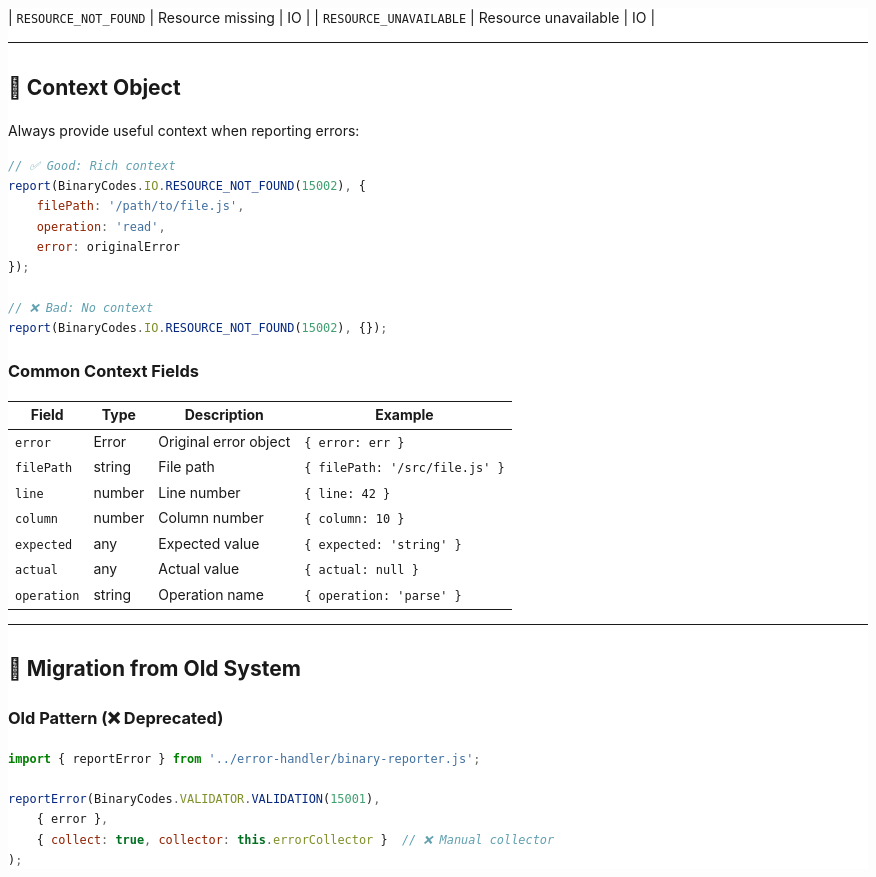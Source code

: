 | `RESOURCE_NOT_FOUND` | Resource missing | IO |
| `RESOURCE_UNAVAILABLE` | Resource unavailable | IO |

---

## 📝 Context Object

Always provide useful context when reporting errors:

```javascript
// ✅ Good: Rich context
report(BinaryCodes.IO.RESOURCE_NOT_FOUND(15002), {
    filePath: '/path/to/file.js',
    operation: 'read',
    error: originalError
});

// ❌ Bad: No context
report(BinaryCodes.IO.RESOURCE_NOT_FOUND(15002), {});
```

### Common Context Fields

| Field | Type | Description | Example |
|-------|------|-------------|---------|
| `error` | Error | Original error object | `{ error: err }` |
| `filePath` | string | File path | `{ filePath: '/src/file.js' }` |
| `line` | number | Line number | `{ line: 42 }` |
| `column` | number | Column number | `{ column: 10 }` |
| `expected` | any | Expected value | `{ expected: 'string' }` |
| `actual` | any | Actual value | `{ actual: null }` |
| `operation` | string | Operation name | `{ operation: 'parse' }` |

---

## 🔄 Migration from Old System

### Old Pattern (❌ Deprecated)

```javascript
import { reportError } from '../error-handler/binary-reporter.js';

reportError(BinaryCodes.VALIDATOR.VALIDATION(15001), 
    { error },
    { collect: true, collector: this.errorCollector }  // ❌ Manual collector
);
```
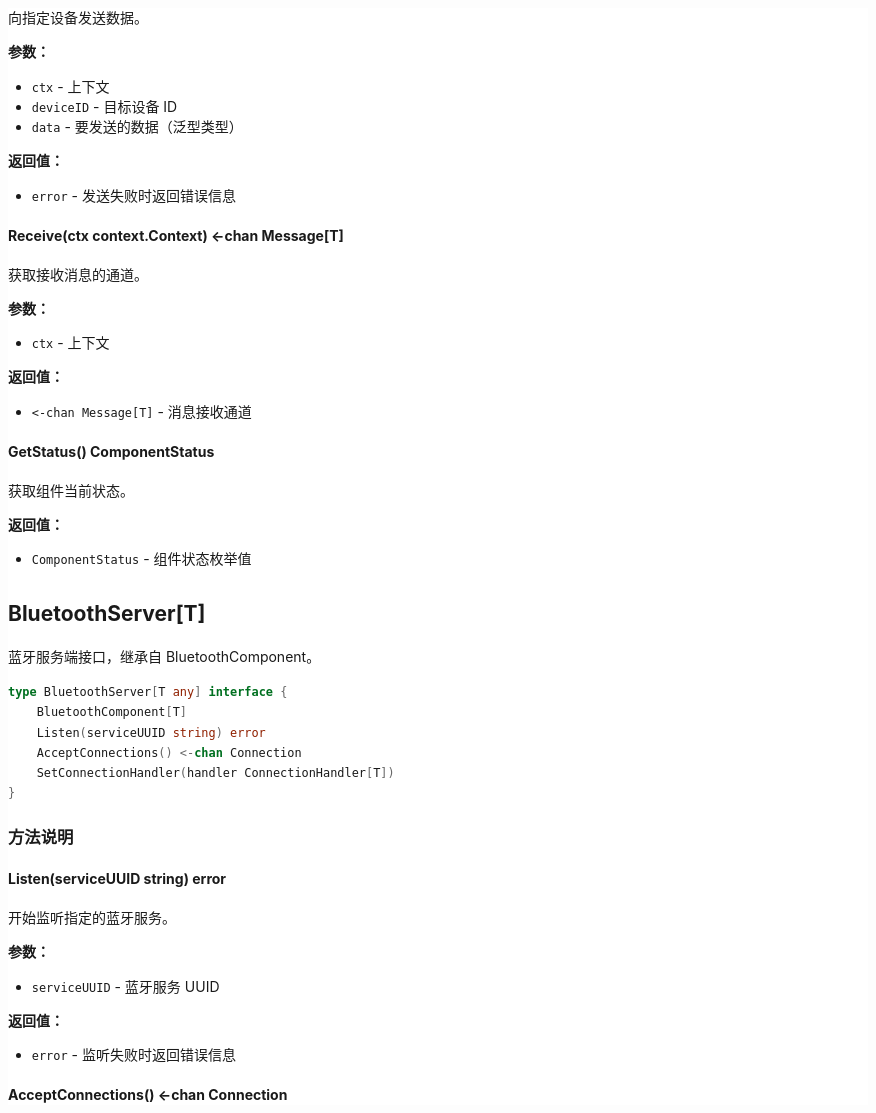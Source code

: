 向指定设备发送数据。

**参数：**

- `ctx` - 上下文
- `deviceID` - 目标设备 ID
- `data` - 要发送的数据（泛型类型）

**返回值：**

- `error` - 发送失败时返回错误信息

#### Receive(ctx context.Context) <-chan Message[T]

获取接收消息的通道。

**参数：**

- `ctx` - 上下文

**返回值：**

- `<-chan Message[T]` - 消息接收通道

#### GetStatus() ComponentStatus

获取组件当前状态。

**返回值：**

- `ComponentStatus` - 组件状态枚举值

## BluetoothServer[T]

蓝牙服务端接口，继承自 BluetoothComponent。

```go
type BluetoothServer[T any] interface {
    BluetoothComponent[T]
    Listen(serviceUUID string) error
    AcceptConnections() <-chan Connection
    SetConnectionHandler(handler ConnectionHandler[T])
}
```

### 方法说明

#### Listen(serviceUUID string) error

开始监听指定的蓝牙服务。

**参数：**

- `serviceUUID` - 蓝牙服务 UUID

**返回值：**

- `error` - 监听失败时返回错误信息

#### AcceptConnections() <-chan Connection

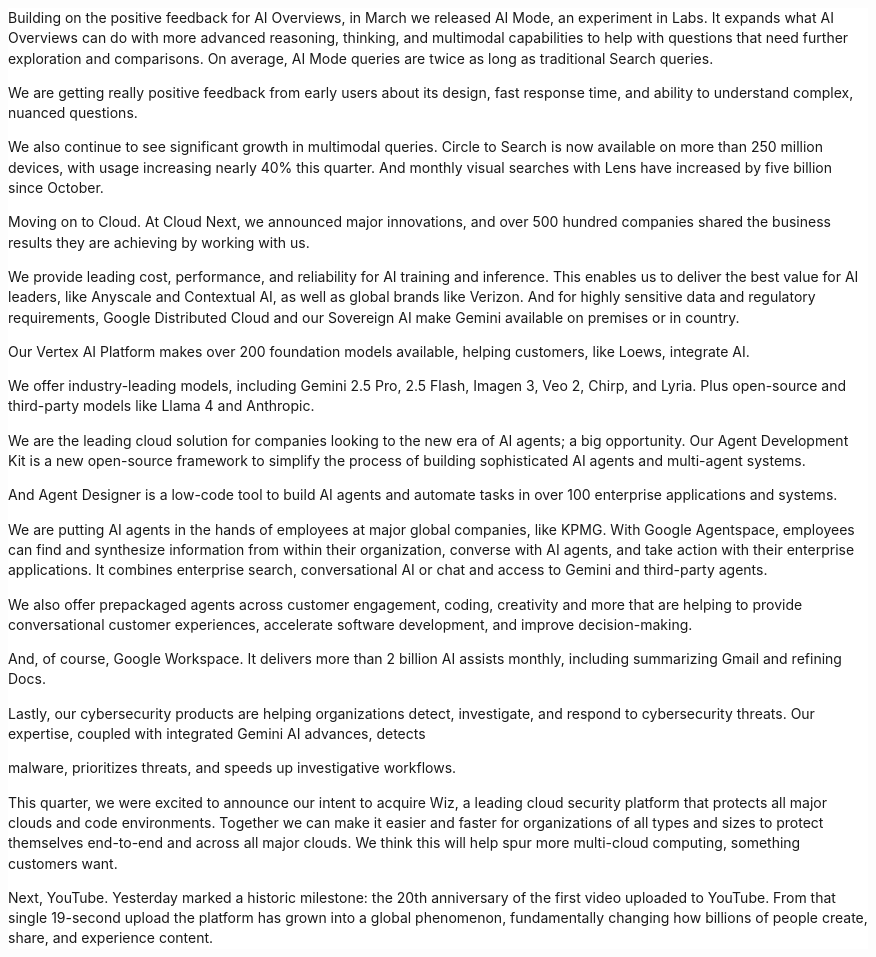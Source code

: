 Building on the positive feedback for AI Overviews, in March we released AI Mode, an experiment in Labs. It expands what AI Overviews can do with more advanced reasoning, thinking, and multimodal capabilities to help with questions that need further exploration and comparisons. On average, AI Mode queries are twice as long as traditional Search queries.

We are getting really positive feedback from early users about its design, fast response time, and ability to understand complex, nuanced questions.

We also continue to see significant growth in multimodal queries. Circle to Search is now available on more than 250 million devices, with usage increasing nearly 40% this quarter. And monthly visual searches with Lens have increased by five billion since October.

Moving on to Cloud. At Cloud Next, we announced major innovations, and over 500 hundred companies shared the business results they are achieving by working with us.

We provide leading cost, performance, and reliability for AI training and inference. This enables us to deliver the best value for AI leaders, like Anyscale and Contextual AI, as well as global brands like Verizon. And for highly sensitive data and regulatory requirements, Google Distributed Cloud and our Sovereign AI make Gemini available on premises or in country.

Our Vertex AI Platform makes over 200 foundation models available, helping customers, like Loews, integrate AI.

We offer industry-leading models, including Gemini 2.5 Pro, 2.5 Flash, Imagen 3, Veo 2, Chirp, and Lyria. Plus open-source and third-party models like Llama 4 and Anthropic.

We are the leading cloud solution for companies looking to the new era of AI agents; a big opportunity. Our Agent Development Kit is a new open-source framework to simplify the process of building sophisticated AI agents and multi-agent systems.

And Agent Designer is a low-code tool to build AI agents and automate tasks in over 100 enterprise applications and systems.

We are putting AI agents in the hands of employees at major global companies, like KPMG. With Google Agentspace, employees can find and synthesize information from within their organization, converse with AI agents, and take action with their enterprise applications. It combines enterprise search, conversational AI or chat and access to Gemini and third-party agents.

We also offer prepackaged agents across customer engagement, coding, creativity and more that are helping to provide conversational customer experiences, accelerate software development, and improve decision-making.

And, of course, Google Workspace. It delivers more than 2 billion AI assists monthly, including summarizing Gmail and refining Docs.

Lastly, our cybersecurity products are helping organizations detect, investigate, and respond to cybersecurity threats. Our expertise, coupled with integrated Gemini AI advances, detects

malware, prioritizes threats, and speeds up investigative workflows.

This quarter, we were excited to announce our intent to acquire Wiz, a leading cloud security platform that protects all major clouds and code environments. Together we can make it easier and faster for organizations of all types and sizes to protect themselves end-to-end and across all major clouds. We think this will help spur more multi-cloud computing, something customers want.

Next, YouTube. Yesterday marked a historic milestone: the 20th anniversary of the first video uploaded to YouTube. From that single 19-second upload the platform has grown into a global phenomenon, fundamentally changing how billions of people create, share, and experience content.
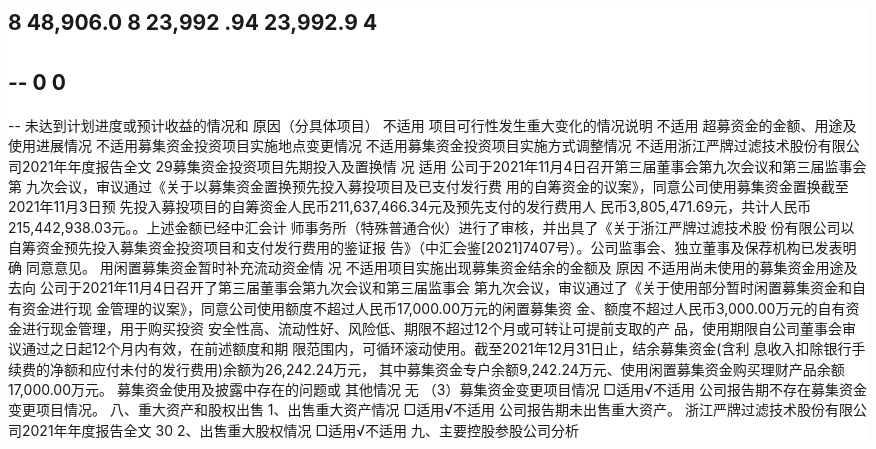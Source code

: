 8
48,906.0
8
23,992
.94
23,992.9
4
--
--
0
0
--
--
未达到计划进度或预计收益的情况和
原因（分具体项目）
不适用
项目可行性发生重大变化的情况说明
不适用
超募资金的金额、用途及使用进展情况
不适用募集资金投资项目实施地点变更情况
不适用募集资金投资项目实施方式调整情况
不适用浙江严牌过滤技术股份有限公司2021年年度报告全文
29募集资金投资项目先期投入及置换情
况
适用
公司于2021年11月4日召开第三届董事会第九次会议和第三届监事会第
九次会议，审议通过《关于以募集资金置换预先投入募投项目及已支付发行费
用的自筹资金的议案》，同意公司使用募集资金置换截至2021年11月3日预
先投入募投项目的自筹资金人民币211,637,466.34元及预先支付的发行费用人
民币3,805,471.69元，共计人民币215,442,938.03元。。上述金额已经中汇会计
师事务所（特殊普通合伙）进行了审核，并出具了《关于浙江严牌过滤技术股
份有限公司以自筹资金预先投入募集资金投资项目和支付发行费用的鉴证报
告》（中汇会鉴[2021]7407号）。公司监事会、独立董事及保荐机构已发表明确
同意意见。
用闲置募集资金暂时补充流动资金情
况
不适用项目实施出现募集资金结余的金额及
原因
不适用尚未使用的募集资金用途及去向
公司于2021年11月4日召开了第三届董事会第九次会议和第三届监事会
第九次会议，审议通过了《关于使用部分暂时闲置募集资金和自有资金进行现
金管理的议案》，同意公司使用额度不超过人民币17,000.00万元的闲置募集资
金、额度不超过人民币3,000.00万元的自有资金进行现金管理，用于购买投资
安全性高、流动性好、风险低、期限不超过12个月或可转让可提前支取的产
品，使用期限自公司董事会审议通过之日起12个月内有效，在前述额度和期
限范围内，可循环滚动使用。截至2021年12月31日止，结余募集资金(含利
息收入扣除银行手续费的净额和应付未付的发行费用)余额为26,242.24万元，
其中募集资金专户余额9,242.24万元、使用闲置募集资金购买理财产品余额
17,000.00万元。
募集资金使用及披露中存在的问题或
其他情况
无
（3）募集资金变更项目情况
□适用√不适用
公司报告期不存在募集资金变更项目情况。
八、重大资产和股权出售
1、出售重大资产情况
□适用√不适用
公司报告期未出售重大资产。
浙江严牌过滤技术股份有限公司2021年年度报告全文
30
2、出售重大股权情况
□适用√不适用
九、主要控股参股公司分析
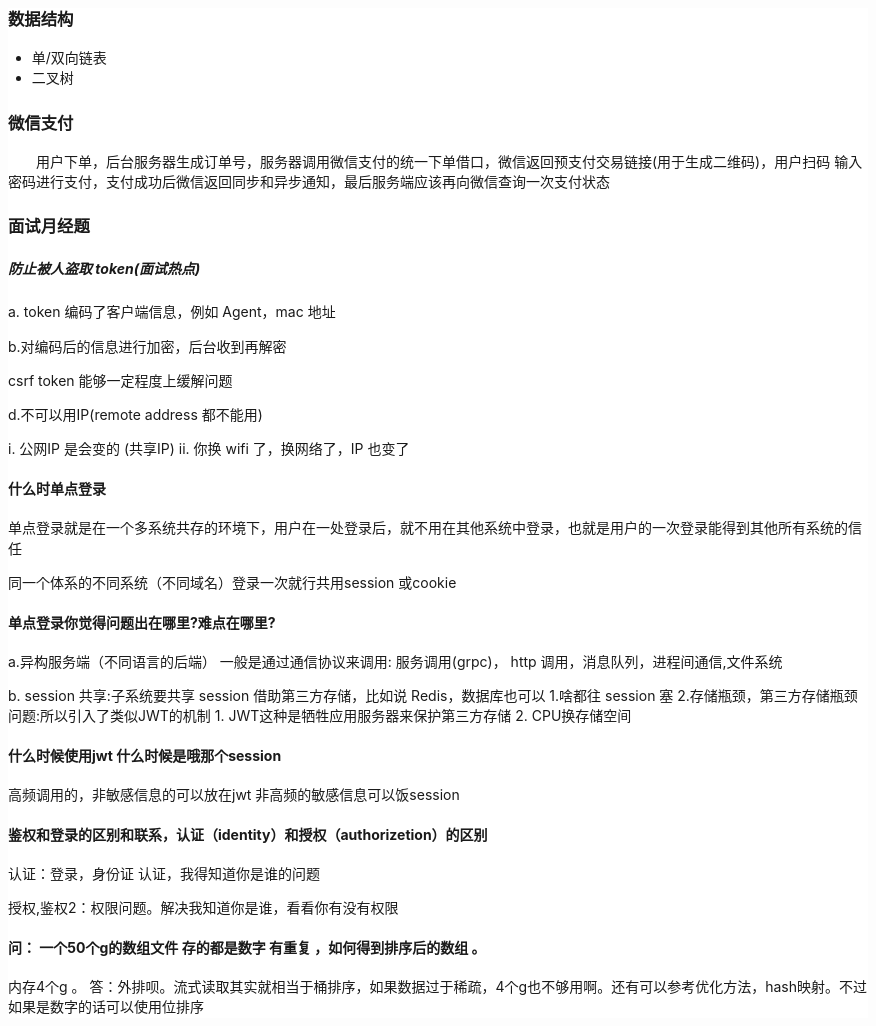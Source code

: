 ### 数据结构

- 单/双向链表
- 二叉树


### 微信支付
&emsp;&emsp;用户下单，后台服务器生成订单号，服务器调用微信支付的统一下单借口，微信返回预支付交易链接(用于生成二维码)，用户扫码 输入密码进行支付，支付成功后微信返回同步和异步通知，最后服务端应该再向微信查询一次支付状态



### 面试月经题

##### 防止被人盗取 token(面试热点)
a. token 编码了客户端信息，例如 Agent，mac 地址

b.对编码后的信息进行加密，后台收到再解密

csrf token 能够一定程度上缓解问题

d.不可以用IP(remote address 都不能用)

i. 公网IP 是会变的 (共享IP)
ii. 你换 wifi 了，换网络了，IP 也变了

#### 什么时单点登录

单点登录就是在一个多系统共存的环境下，用户在一处登录后，就不用在其他系统中登录，也就是用户的一次登录能得到其他所有系统的信任

同一个体系的不同系统（不同域名）登录一次就行共用session 或cookie

#### 单点登录你觉得问题出在哪里?难点在哪里?
a.异构服务端（不同语言的后端）
	一般是通过通信协议来调用: 服务调用(grpc)， http 调用，消息队列，进程间通信,文件系统

b. session 共享:子系统要共享 session
	借助第三方存储，比如说 Redis，数据库也可以
	1.啥都往 session 塞
	2.存储瓶颈，第三方存储瓶颈问题:所以引入了类似JWT的机制
		1. JWT这种是牺牲应用服务器来保护第三方存储
		2. CPU换存储空间

#### 什么时候使用jwt 什么时候是哦那个session
高频调用的，非敏感信息的可以放在jwt
非高频的敏感信息可以饭session

#### 鉴权和登录的区别和联系，认证（identity）和授权（authorizetion）的区别

认证：登录，身份证 认证，我得知道你是谁的问题

授权,鉴权2：权限问题。解决我知道你是谁，看看你有没有权限



#### 问： 一个50个g的数组文件 存的都是数字 有重复 ，如何得到排序后的数组 。
内存4个g 。
答：外排呗。流式读取其实就相当于桶排序，如果数据过于稀疏，4个g也不够用啊。还有可以参考优化方法，hash映射。不过如果是数字的话可以使用位排序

■ ■ ■

Find the line containing "限范围内，可循环滚动使用。截至2021年12月31日止，结余募集资金(含利", then extract it and every line after it to the end of the data above, exactly and nothing else, without pictures.

__SOLUTION BELOW__:
限范围内，可循环滚动使用。截至2021年12月31日止，结余募集资金(含利
息收入扣除银行手续费的净额和应付未付的发行费用)余额为26,242.24万元，
其中募集资金专户余额9,242.24万元、使用闲置募集资金购买理财产品余额
17,000.00万元。
募集资金使用及披露中存在的问题或
其他情况
无
（3）募集资金变更项目情况
□适用√不适用
公司报告期不存在募集资金变更项目情况。
八、重大资产和股权出售
1、出售重大资产情况
□适用√不适用
公司报告期未出售重大资产。
浙江严牌过滤技术股份有限公司2021年年度报告全文
30
2、出售重大股权情况
□适用√不适用
九、主要控股参股公司分析
Source code

: ### 数据结构

- 单/双向链表
- 二叉树


### 微信支付
&emsp;&emsp;用户下单，后台服务器生成订单号，服务器调用微信支付的统一下单借口，微信返回预支付交易链接(用于生成二维码)，用户扫码 输入密码进行支付，支付成功后微信返回同步和异步通知，最后服务端应该再向微信查询一次支付状态



### 面试月经题

##### 防止被人盗取 token(面试热点)
a. token 编码了客户端信息，例如 Agent，mac 地址

b.对编码后的信息进行加密，后台收到再解密

csrf token 能够一定程度上缓解问题

d.不可以用IP(remote address 都不能用)

i. 公网IP 是会变的 (共享IP)
ii. 你换 wifi 了，换网络了，IP 也变了

#### 什么时单点登录

单点登录就是在一个多系统共存的环境下，用户在一处登录后，就不用在其他系统中登录，也就是用户的一次登录能得到其他所有系统的信任

同一个体系的不同系统（不同域名）登录一次就行共用session 或cookie

#### 单点登录你觉得问题出在哪里?难点在哪里?
a.异构服务端（不同语言的后端）
	一般是通过通信协议来调用: 服务调用(grpc)， http 调用，消息队列，进程间通信,文件系统

b. session 共享:子系统要共享 session
	借助第三方存储，比如说 Redis，数据库也可以
	1.啥都往 session 塞
	2.存储瓶颈，第三方存储瓶颈问题:所以引入了类似JWT的机制
		1. JWT这种是牺牲应用服务器来保护第三方存储
		2. CPU换存储空间

#### 什么时候使用jwt 什么时候是哦那个session
高频调用的，非敏感信息的可以放在jwt
非高频的敏感信息可以饭session

#### 鉴权和登录的区别和联系，认证（identity）和授权（authorizetion）的区别

认证：登录，身份证 认证，我得知道你是谁的问题

授权,鉴权2：权限问题。解决我知道你是谁，看看你有没有权限



#### 问： 一个50个g的数组文件 存的都是数字 有重复 ，如何得到排序后的数组 。
内存4个g 。
答：外排呗。流式读取其实就相当于桶排序，如果数据过于稀疏，4个g也不够用啊。还有可以参考优化方法，hash映射。不过如果是数字的话可以使用位排序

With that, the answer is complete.